[Collection entries]
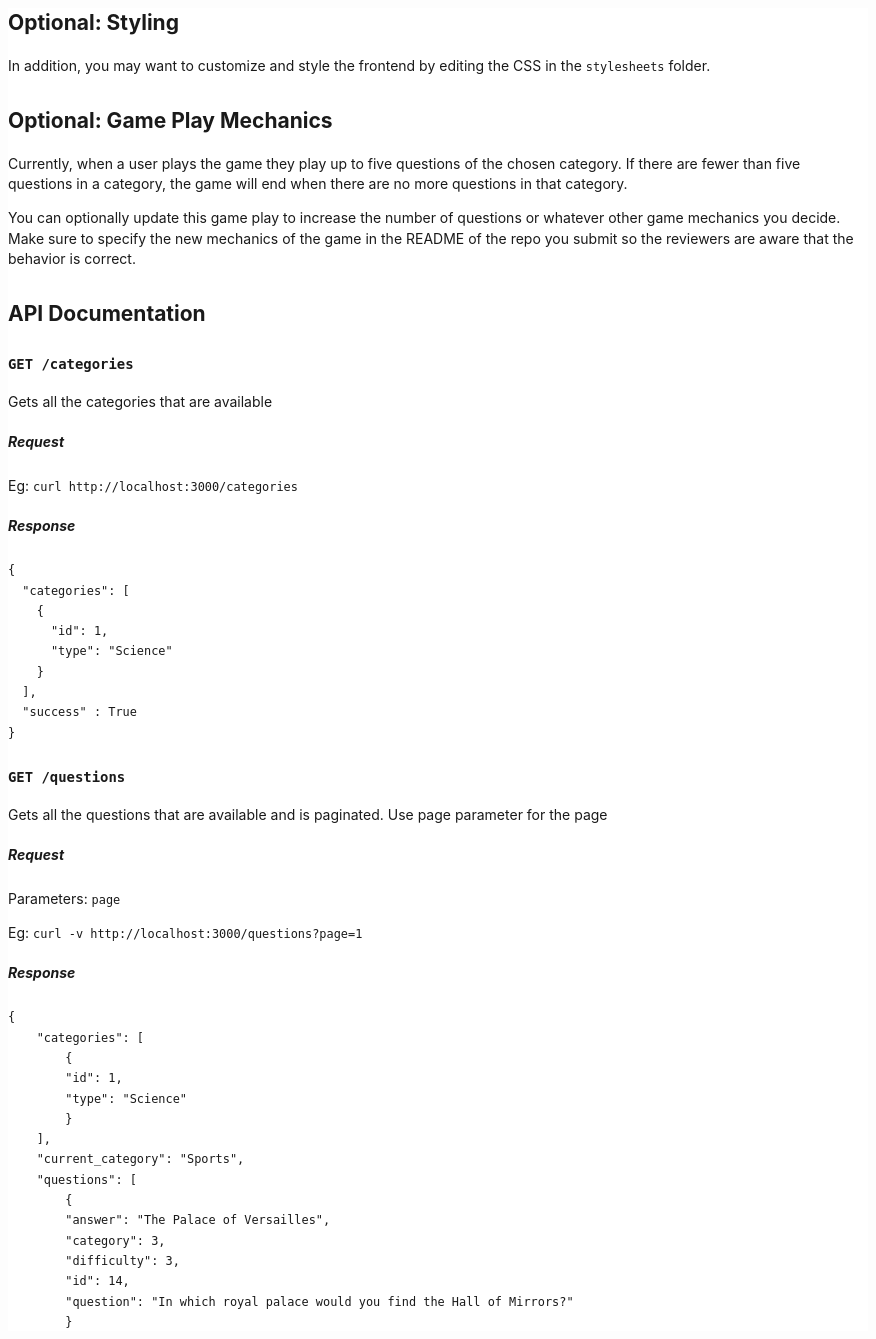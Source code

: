 ## Optional: Styling

In addition, you may want to customize and style the frontend by editing the CSS in the ```stylesheets``` folder. 

## Optional: Game Play Mechanics

Currently, when a user plays the game they play up to five questions of the chosen category. If there are fewer than five questions in a category, the game will end when there are no more questions in that category. 

You can optionally update this game play to increase the number of questions or whatever other game mechanics you decide. Make sure to specify the new mechanics of the game in the README of the repo you submit so the reviewers are aware that the behavior is correct.


## API Documentation

### `GET /categories`

Gets all the categories that are available
##### Request
Eg: `curl http://localhost:3000/categories`

##### Response
```
{
  "categories": [
    {
      "id": 1,
      "type": "Science"
    }
  ],
  "success" : True
}
```

### `GET /questions`
Gets all the questions that are available and is paginated. 
Use page parameter for the page
##### Request

Parameters: `page`

Eg: `curl -v http://localhost:3000/questions?page=1`

##### Response
```
{
    "categories": [
        {
        "id": 1,
        "type": "Science"
        }
    ],
    "current_category": "Sports",
    "questions": [
        {
        "answer": "The Palace of Versailles",
        "category": 3,
        "difficulty": 3,
        "id": 14,
        "question": "In which royal palace would you find the Hall of Mirrors?"
        }
```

The task. Please write out all the data word for word, but keep every picture out.

Task result.
Source code

: ## Optional: Styling

In addition, you may want to customize and style the frontend by editing the CSS in the ```stylesheets``` folder. 

## Optional: Game Play Mechanics

Currently, when a user plays the game they play up to five questions of the chosen category. If there are fewer than five questions in a category, the game will end when there are no more questions in that category. 

You can optionally update this game play to increase the number of questions or whatever other game mechanics you decide. Make sure to specify the new mechanics of the game in the README of the repo you submit so the reviewers are aware that the behavior is correct.


## API Documentation

### `GET /categories`

Gets all the categories that are available
##### Request
Eg: `curl http://localhost:3000/categories`

##### Response
```
{
  "categories": [
    {
      "id": 1,
      "type": "Science"
    }
  ],
  "success" : True
}
```

### `GET /questions`
Gets all the questions that are available and is paginated. 
Use page parameter for the page
##### Request

Parameters: `page`

Eg: `curl -v http://localhost:3000/questions?page=1`

##### Response
```
{
    "categories": [
        {
        "id": 1,
        "type": "Science"
        }
    ],
    "current_category": "Sports",
    "questions": [
        {
        "answer": "The Palace of Versailles",
        "category": 3,
        "difficulty": 3,
        "id": 14,
        "question": "In which royal palace would you find the Hall of Mirrors?"
        }
```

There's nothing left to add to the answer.